- Problem to work on -
An image-free, exact copy of the records below is required.

- Given information -

▽

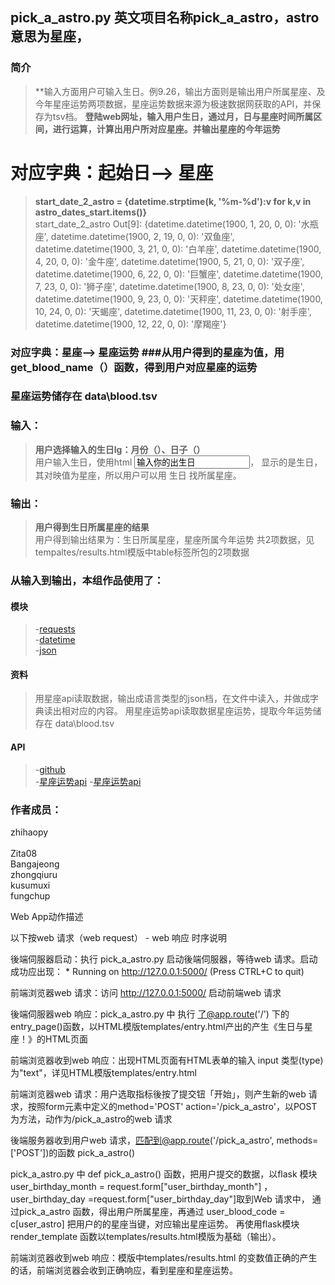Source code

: pick_a_astro.py
英文项目名称pick_a_astro，astro意思为星座，
-------------

		
### 简介 
> **输入方面用户可输入生日。例9.26，输出方面则是输出用户所属星座、及今年星座运势两项数据，星座运势数据来源为极速数据网获取的API，并保存为tsv档。
> **登陆web网址，输入用户生日，通过月，日与星座时间所属区间，进行运算，计算出用户所对应星座。并输出星座的今年运势**</br>

# 对应字典：起始日--> 星座  ###
> **start_date_2_astro = {datetime.strptime(k, '%m-%d'):v for k,v in astro_dates_start.items()}**</br>
start_date_2_astro
Out[9]:
{datetime.datetime(1900, 1, 20, 0, 0): '水瓶座',
 datetime.datetime(1900, 2, 19, 0, 0): '双鱼座',
 datetime.datetime(1900, 3, 21, 0, 0): '白羊座',
 datetime.datetime(1900, 4, 20, 0, 0): '金牛座',
 datetime.datetime(1900, 5, 21, 0, 0): '双子座',
 datetime.datetime(1900, 6, 22, 0, 0): '巨蟹座',
 datetime.datetime(1900, 7, 23, 0, 0): '狮子座',
 datetime.datetime(1900, 8, 23, 0, 0): '处女座',
 datetime.datetime(1900, 9, 23, 0, 0): '天秤座',
 datetime.datetime(1900, 10, 24, 0, 0): '天蝎座',
 datetime.datetime(1900, 11, 23, 0, 0): '射手座',
 datetime.datetime(1900, 12, 22, 0, 0): '摩羯座'}

### 对应字典：星座--> 星座运势  ###从用户得到的星座为值，用get_blood_name（）函数，得到用户对应星座的运势
### 星座运势储存在 data\\blood.tsv

### 输入：
> **用户选择输入的生日lg：月份（）、日子（）**</br>
用户输入生日，使用html </td><td><input name='user_birthday_day' type='TEXT' value='输入你的出生日'></td></tr>，
显示的是生日，其对映值为星座，所以用户可以用 生日 找所属星座。



### 输出：

> **用户得到生日所属星座的结果**</br>
用户得到输出结果为：生日所属星座，星座所属今年运势 共2项数据，见tempaltes/results.html模版中table标签所包的2项数据


### 从输入到输出，本组作品使用了：
#### 模块
> -[requests](http://www.python-requests.org/en/master/)</br>
> -[datetime](https://docs.python.org/2/library/datetime.html?highlight=datetime#module-datetime)</br>
> -[json](http://www.runoob.com/json/json-tutorial.html)</br>

#### 资料
> 用星座api读取数据，输出成语言类型的json档，在文件中读入，并做成字典读出相对应的内容。
> 用星座运势api读取数据星座运势，提取今年运势储存在 data\\blood.tsv


#### API
> -[github](https://api.github.com/)</br>
> -[星座运势api](http://api.jisuapi.com/astro/all)
> -[星座运势api](http://api.jisuapi.com/astro/fortune)

### 作者成员：
zhihaopy</br>	
Zita08</br>	
Bangajeong</br>
zhongqiuru</br>
kusumuxi</br>
fungchup</br>


Web App动作描述

以下按web 请求（web request） - web 响应 时序说明

後端伺服器启动：执行 pick_a_astro.py 启动後端伺服器，等待web 请求。启动成功应出现： * Running on http://127.0.0.1:5000/ (Press CTRL+C to quit)

前端浏览器web 请求：访问 http://127.0.0.1:5000/ 启动前端web 请求

後端伺服器web 响应：pick_a_astro.py 中 执行 了@app.route('/') 下的 entry_page()函数，以HTML模版templates/entry.html产出的产生《生日与星座！》的HTML页面

前端浏览器收到web 响应：出现HTML页面有HTML表单的输入 input 类型(type) 为"text"，详见HTML模版templates/entry.html

前端浏览器web 请求：用户选取指标後按了提交钮「开始」，则产生新的web 请求，按照form元素中定义的method='POST' action='/pick_a_astro'，以POST为方法，动作为/pick_a_astro的web 请求

後端服务器收到用户web 请求，匹配到@app.route('/pick_a_astro', methods=['POST'])的函数 pick_a_astro()

pick_a_astro.py 中 def pick_a_astro() 函数，把用户提交的数据，以flask 模块  user_birthday_month = request.form["user_birthday_month"]	，user_birthday_day =request.form["user_birthday_day"]取到Web 请求中，
通过pick_a_astro 函数，得出用户所属星座，再通过 user_blood_code = c[user_astro] 把用户的的星座当键，对应输出星座运势。
再使用flask模块render_template 函数以templates/results.html模版为基础（输出）。

前端浏览器收到web 响应：模版中templates/results.html 的变数值正确的产生的话，前端浏览器会收到正确响应，看到星座和星座运势。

△

- Task response -
Source code

: pick_a_astro.py
英文项目名称pick_a_astro，astro意思为星座，
-------------

		
### 简介 
> **输入方面用户可输入生日。例9.26，输出方面则是输出用户所属星座、及今年星座运势两项数据，星座运势数据来源为极速数据网获取的API，并保存为tsv档。
> **登陆web网址，输入用户生日，通过月，日与星座时间所属区间，进行运算，计算出用户所对应星座。并输出星座的今年运势**</br>

# 对应字典：起始日--> 星座  ###
> **start_date_2_astro = {datetime.strptime(k, '%m-%d'):v for k,v in astro_dates_start.items()}**</br>
start_date_2_astro
Out[9]:
{datetime.datetime(1900, 1, 20, 0, 0): '水瓶座',
 datetime.datetime(1900, 2, 19, 0, 0): '双鱼座',
 datetime.datetime(1900, 3, 21, 0, 0): '白羊座',
 datetime.datetime(1900, 4, 20, 0, 0): '金牛座',
 datetime.datetime(1900, 5, 21, 0, 0): '双子座',
 datetime.datetime(1900, 6, 22, 0, 0): '巨蟹座',
 datetime.datetime(1900, 7, 23, 0, 0): '狮子座',
 datetime.datetime(1900, 8, 23, 0, 0): '处女座',
 datetime.datetime(1900, 9, 23, 0, 0): '天秤座',
 datetime.datetime(1900, 10, 24, 0, 0): '天蝎座',
 datetime.datetime(1900, 11, 23, 0, 0): '射手座',
 datetime.datetime(1900, 12, 22, 0, 0): '摩羯座'}

### 对应字典：星座--> 星座运势  ###从用户得到的星座为值，用get_blood_name（）函数，得到用户对应星座的运势
### 星座运势储存在 data\\blood.tsv

### 输入：
> **用户选择输入的生日lg：月份（）、日子（）**</br>
用户输入生日，使用html </td><td><input name='user_birthday_day' type='TEXT' value='输入你的出生日'></td></tr>，
显示的是生日，其对映值为星座，所以用户可以用 生日 找所属星座。



### 输出：

> **用户得到生日所属星座的结果**</br>
用户得到输出结果为：生日所属星座，星座所属今年运势 共2项数据，见tempaltes/results.html模版中table标签所包的2项数据


### 从输入到输出，本组作品使用了：
#### 模块
> -[requests](http://www.python-requests.org/en/master/)</br>
> -[datetime](https://docs.python.org/2/library/datetime.html?highlight=datetime#module-datetime)</br>
> -[json](http://www.runoob.com/json/json-tutorial.html)</br>

#### 资料
> 用星座api读取数据，输出成语言类型的json档，在文件中读入，并做成字典读出相对应的内容。
> 用星座运势api读取数据星座运势，提取今年运势储存在 data\\blood.tsv


#### API
> -[github](https://api.github.com/)</br>
> -[星座运势api](http://api.jisuapi.com/astro/all)
> -[星座运势api](http://api.jisuapi.com/astro/fortune)

### 作者成员：
zhihaopy</br>	
Zita08</br>	
Bangajeong</br>
zhongqiuru</br>
kusumuxi</br>
fungchup</br>


Web App动作描述

以下按web 请求（web request） - web 响应 时序说明

後端伺服器启动：执行 pick_a_astro.py 启动後端伺服器，等待web 请求。启动成功应出现： * Running on http://127.0.0.1:5000/ (Press CTRL+C to quit)

前端浏览器web 请求：访问 http://127.0.0.1:5000/ 启动前端web 请求

後端伺服器web 响应：pick_a_astro.py 中 执行 了@app.route('/') 下的 entry_page()函数，以HTML模版templates/entry.html产出的产生《生日与星座！》的HTML页面

前端浏览器收到web 响应：出现HTML页面有HTML表单的输入 input 类型(type) 为"text"，详见HTML模版templates/entry.html

前端浏览器web 请求：用户选取指标後按了提交钮「开始」，则产生新的web 请求，按照form元素中定义的method='POST' action='/pick_a_astro'，以POST为方法，动作为/pick_a_astro的web 请求

後端服务器收到用户web 请求，匹配到@app.route('/pick_a_astro', methods=['POST'])的函数 pick_a_astro()

pick_a_astro.py 中 def pick_a_astro() 函数，把用户提交的数据，以flask 模块  user_birthday_month = request.form["user_birthday_month"]	，user_birthday_day =request.form["user_birthday_day"]取到Web 请求中，
通过pick_a_astro 函数，得出用户所属星座，再通过 user_blood_code = c[user_astro] 把用户的的星座当键，对应输出星座运势。
再使用flask模块render_template 函数以templates/results.html模版为基础（输出）。

前端浏览器收到web 响应：模版中templates/results.html 的变数值正确的产生的话，前端浏览器会收到正确响应，看到星座和星座运势。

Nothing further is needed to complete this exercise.